This piece was written and delivered by Fellow Emeritus Andrew Somerville at the official reopening of the Rubrics on Wednesday, 14 February, 2024.
In early 1699 the future site of the Rubrics was vacant, and the closest College building to it was the east end of the old Chapel, located where the Campanile now stands.
Building work began during 1699, and the Rubrics was finished in 1702, as a free-standing and isolated building, centred on the extended east-west axis of the seventeenth-century College. That remains the east-west axis of the western part of the College in 2024, and it probably provides a link with the ground-plan of the former Priory of all Hallows. The Priory was dissolved during the sixteenth century, and its site became the site of the College at its foundation in 1592.
The name Rubrics seems to be a coinage of the twentieth century – I have not seen it in any written source before 1946. In earlier centuries it was the ‘east building’, and its cost of construction was around £4,000. Most of the cost was covered by a parliamentary grant of £3,000 – the first ever cash grant to the College from the parliament of Ireland, or from any other central agency. It may be significant that about one quarter of the members of the 1695–99 parliament were Trinity alumni. Today the College is a tobacco-free zone, but we should be grateful to smokers nonetheless: the parliamentary £3,000 was paid out of the government duties on tobacco.
The grant was augmented by a bequest of £1,200 from the estate of Provost George Browne. He has a singular place in our history, as the first – and I hope the last – provost to die a violent death. During a student riot Browne was hit on the head by a brickbat (a lump of brick used as a missile), and he died later, in June 1699.

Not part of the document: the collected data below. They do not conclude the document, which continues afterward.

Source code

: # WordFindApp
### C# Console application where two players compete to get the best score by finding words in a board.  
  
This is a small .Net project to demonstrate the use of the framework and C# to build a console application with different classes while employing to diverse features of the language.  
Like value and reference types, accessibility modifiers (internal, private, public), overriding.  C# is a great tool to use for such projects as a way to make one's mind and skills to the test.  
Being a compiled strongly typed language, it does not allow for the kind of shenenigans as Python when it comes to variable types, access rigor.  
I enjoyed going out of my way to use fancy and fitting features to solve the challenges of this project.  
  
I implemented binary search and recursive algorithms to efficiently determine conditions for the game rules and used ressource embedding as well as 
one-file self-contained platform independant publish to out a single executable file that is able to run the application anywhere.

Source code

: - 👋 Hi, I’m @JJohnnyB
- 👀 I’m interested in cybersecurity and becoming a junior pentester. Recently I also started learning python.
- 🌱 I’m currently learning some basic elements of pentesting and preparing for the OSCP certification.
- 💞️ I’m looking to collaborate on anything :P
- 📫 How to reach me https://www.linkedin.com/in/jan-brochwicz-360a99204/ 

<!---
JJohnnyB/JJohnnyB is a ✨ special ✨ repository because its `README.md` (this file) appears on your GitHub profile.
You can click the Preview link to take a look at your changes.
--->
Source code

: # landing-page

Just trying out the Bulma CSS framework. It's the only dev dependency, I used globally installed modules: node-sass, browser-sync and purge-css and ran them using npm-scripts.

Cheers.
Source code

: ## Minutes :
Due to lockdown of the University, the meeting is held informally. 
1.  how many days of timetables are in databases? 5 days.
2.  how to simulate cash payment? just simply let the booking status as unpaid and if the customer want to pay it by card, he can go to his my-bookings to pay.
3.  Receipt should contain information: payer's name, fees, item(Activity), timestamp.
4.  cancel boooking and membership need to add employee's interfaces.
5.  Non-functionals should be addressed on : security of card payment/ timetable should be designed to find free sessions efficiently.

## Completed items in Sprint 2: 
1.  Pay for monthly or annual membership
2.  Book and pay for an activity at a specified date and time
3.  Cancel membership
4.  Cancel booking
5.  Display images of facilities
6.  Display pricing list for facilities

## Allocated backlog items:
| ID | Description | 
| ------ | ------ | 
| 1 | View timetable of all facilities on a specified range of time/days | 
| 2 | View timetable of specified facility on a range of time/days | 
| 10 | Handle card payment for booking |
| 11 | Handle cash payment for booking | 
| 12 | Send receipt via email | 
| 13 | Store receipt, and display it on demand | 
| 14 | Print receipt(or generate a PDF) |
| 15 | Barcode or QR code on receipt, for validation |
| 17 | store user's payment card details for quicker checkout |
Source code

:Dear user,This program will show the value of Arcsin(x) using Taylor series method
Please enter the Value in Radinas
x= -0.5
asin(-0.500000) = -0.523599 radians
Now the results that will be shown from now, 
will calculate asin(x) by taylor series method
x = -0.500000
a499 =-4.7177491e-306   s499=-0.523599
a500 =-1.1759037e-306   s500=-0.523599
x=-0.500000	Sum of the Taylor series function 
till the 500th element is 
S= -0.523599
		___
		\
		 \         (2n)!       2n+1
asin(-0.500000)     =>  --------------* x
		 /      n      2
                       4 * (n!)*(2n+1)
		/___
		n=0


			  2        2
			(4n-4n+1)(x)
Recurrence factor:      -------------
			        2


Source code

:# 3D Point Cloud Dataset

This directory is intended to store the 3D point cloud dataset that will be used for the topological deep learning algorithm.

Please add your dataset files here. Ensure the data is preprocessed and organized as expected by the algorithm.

The Rubrics today differs from the building of 1702 in a number of respects, of which I shall mention just three. First, from the 1720s until 1837, it adjoined the Library in the south and the original no. 27 in the north, so the only routes between Library Square and College Park were by way of the foot-passages to the north and south of no. 24. With the completion of New Square, routes for wheeled traffic were needed, and consequently three bays at each end of the Rubrics were removed in 1838 and 1840. The building became free-standing again, as it had been originally, but of course it had also become shorter.
Secondly, by 1894, the roof was in very bad condition: this is evident from nineteenth-century photographs in the Lawrence Collection. Until 1894, the third floor was a dormered attic, and the eaves were slightly above the second-floor windows. Under the direction of the architect Robert Stirling, the roof was removed, the walls were raised in height by about seven or eight feet, and a new roof was put on with a much higher ridge. Stirling replaced the attic dormers with the gables that now give the building its distinctive Dutch flavour, and he re-faced the west façade with new Portmarnock brick. Original red brick may be seen in the newly-exposed panels of old brick in the passages beside number 24: this is an imaginative point of detail of the recent work.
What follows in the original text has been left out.